Dashrathbhai Trikambhai Patel Vs. Hitesh Mahendrabhai Patel & Anr Criminal Appeal No. 1497 of 2022; October 11, 2022 The Supreme Court of India


By FCS Deepak P. SIngh[ B.Sc., LLB, FCS, AIII, CRMP]

Executive Summary

Dear Friends,

THE APEX COURT OF INDIA HELD THAT: No Offence for dishonor of cheque under provisions of Section 138 of the NI Act, 1881 is made out if the cheque is presented for full amount without endorsing the part payment made by the borrower after issuance of the cheque.

Regards

Dashrathbhai Trikambhai Patel Vs. Hitesh Mahendrabhai Patel & Anr
Criminal Appeal No. 1497 of 2022; October 11, 2022
The Supreme Court of India

HELD THAT: No Offence for dishonor of cheque under provisions of Section 138 of the NI Act, 1881 is made out if the cheque is presented for full amount without endorsing the part payment made by the borrower after issuance of the cheque.

BRIEF FACTS:
1. This appeal arises from a judgment dated 12 January 2022 of the High Court of Gujarat. The High Court dismissed an appeal against the judgment of the Additional Chief Judicial Magistrate dated 30 August 2016 by which the first respondent was acquitted of the offence under Section 138 of the Negotiable Instruments Act 1881 . At the core, the issue is whether the offence under Section 138 of the Act would deem to be committed if the cheque that is dishonoured does not represent the enforceable debt at the time of encashment.

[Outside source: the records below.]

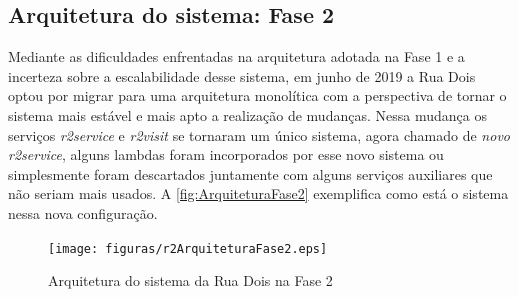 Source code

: %


\subsection{Arquitetura do sistema: Fase 2}

Mediante as dificuldades enfrentadas na arquitetura adotada na Fase 1 e a
incerteza sobre a escalabilidade desse sistema, em junho de 2019 a Rua Dois
optou por migrar para uma arquitetura monolítica com a perspectiva de tornar
o sistema mais estável e mais apto a realização de mudanças. Nessa mudança
os serviços \textit{r2service} e \textit{r2visit} se tornaram um único sistema,
agora chamado de \textit{novo r2service}, alguns lambdas foram incorporados por
esse novo sistema ou simplesmente foram descartados juntamente com alguns
serviços auxiliares que não seriam mais usados. A \autoref{fig:ArquiteturaFase2}
exemplifica como está o sistema nessa nova configuração.

\begin{figure}[h]
  \centering
  \caption{Arquitetura do sistema da Rua Dois na Fase 2\label{fig:ArquiteturaFase2}}
  \texttt{[image: figuras/r2ArquiteturaFase2.eps]}
\end{figure}
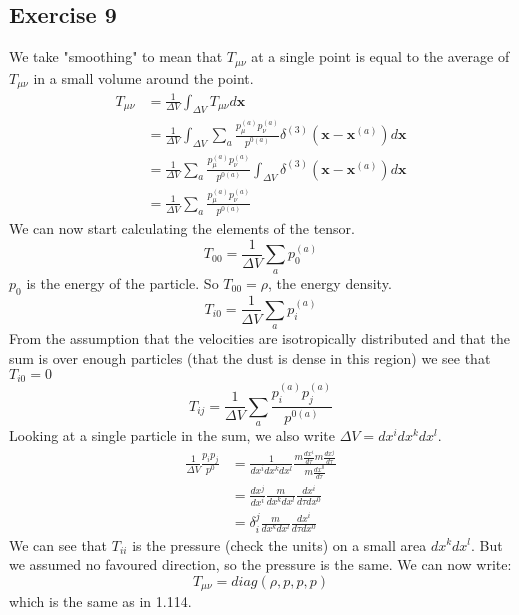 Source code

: \subsection{Exercise 9}
We take "smoothing" to mean that $T_{\mu\nu}$  at a single point is equal to the average of $T_{\mu\nu}$ in a small volume around the point.
\begin{align}
    T_{\mu\nu} &= \frac{1}{\Delta V} \int_{\Delta V} T_{\mu\nu} d\boldsymbol{x} \\
    &= \frac{1}{\Delta V} \int_{\Delta V} \sum_a\frac{p_\mu^{(a)}p_\nu^{(a)}}{p^{0(a)}} \delta^{(3)} (\boldsymbol{x}-\boldsymbol{x}^{(a)})d\boldsymbol{x} \\
    &= \frac{1}{\Delta V} \sum_a \frac{p_\mu^{(a)}p_\nu^{(a)}}{p^{0(a)}} \int_{\Delta V} \delta^{(3)} (\boldsymbol{x}-\boldsymbol{x}^{(a)})d\boldsymbol{x} \\
    &= \frac{1}{\Delta V} \sum_a \frac{p_\mu^{(a)}p_\nu^{(a)}}{p^{0(a)}}
\end{align}
We can now start calculating the elements of the tensor.
\begin{equation}
    T_{00} = \frac{1}{\Delta V} \sum_a p^{(a)}_0
\end{equation}
$p_0$ is the energy of the particle. So $T_{00}=\rho$, the energy density.
\begin{equation}
    T_{i0} = \frac{1}{\Delta V} \sum_a p^{(a)}_i
\end{equation}
From the assumption that the velocities are isotropically distributed and that the sum is over enough particles (that the dust is dense in this region) we see that $T_{i0}=0$
\begin{equation}
    T_{ij} =  \frac{1}{\Delta V} \sum_a \frac{p_i^{(a)}p_j^{(a)}}{p^{0(a)}}
\end{equation}
Looking at a single particle in the sum, we also write $\Delta V=dx^idx^kdx^l$.
\begin{align}
    \frac{1}{\Delta V} \frac{p_ip_j}{p^{0}} &= \frac{1}{dx^idx^kdx^l} \frac{m\frac{dx^i}{d\tau} m\frac{dx^j}{d\tau}}{m\frac{dx^0}{d\tau}} \\
    &= \frac{dx^j}{dx^i} \frac{m}{dx^kdx^l} \frac{dx^i}{d\tau dx^0} \\
    &= \delta_i^j \frac{m}{dx^kdx^l} \frac{dx^i}{d\tau dx^0}
\end{align}
We can see that $T_{ii}$ is the pressure (check the units) on a small area $dx^kdx^l$. But we assumed no favoured direction, so the pressure is the same.
We can now write:
\begin{equation}
    T_{\mu\nu} = diag(\rho,p,p,p)
\end{equation}
which is the same as in 1.114.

2. On 10 April 2014, the appellant issued a statutory notice under Section 138 of the Act to the first respondent-accused. It was alleged that the first respondent borrowed a sum of rupees twenty lakhs from the appellant on 16 January 2012 and to discharge the liability, issued a cheque dated 17 March 2014 bearing cheque No. 877828 for the said sum. It was further alleged that the cheque when presented on 2 April 2014 was dishonoured due to insufficient funds. The appellant issued the notice calling the first respondent to pay the legally enforceable debt of Rs. 20,00,000.

3. On 25 April 2014, the first respondent addressed a response to the statutory notice where he alleged the following: (i) The first respondent and the appellant are related to each other. The appellant’s son married the first respondent’s sister;

(ii) The appellant lent the first respondent a loan of rupees forty lakhs. There was an oral agreement between the parties that the first respondent would pay rupees one lakh every three months by cheque and rupees eighty thousand in cash to the appellant. Two cheques were given to the appellant for security. It was agreed that the appellant would return both the cheques when the sum lent was paid in full;

(iii) The appellant’s son-initiated divorce proceedings against the respondent’s sister. However, the dowry that was given at the time of marriage is still in the possession of the appellant; and

(iv) The cheques that were issued for security have been misused by the appellant.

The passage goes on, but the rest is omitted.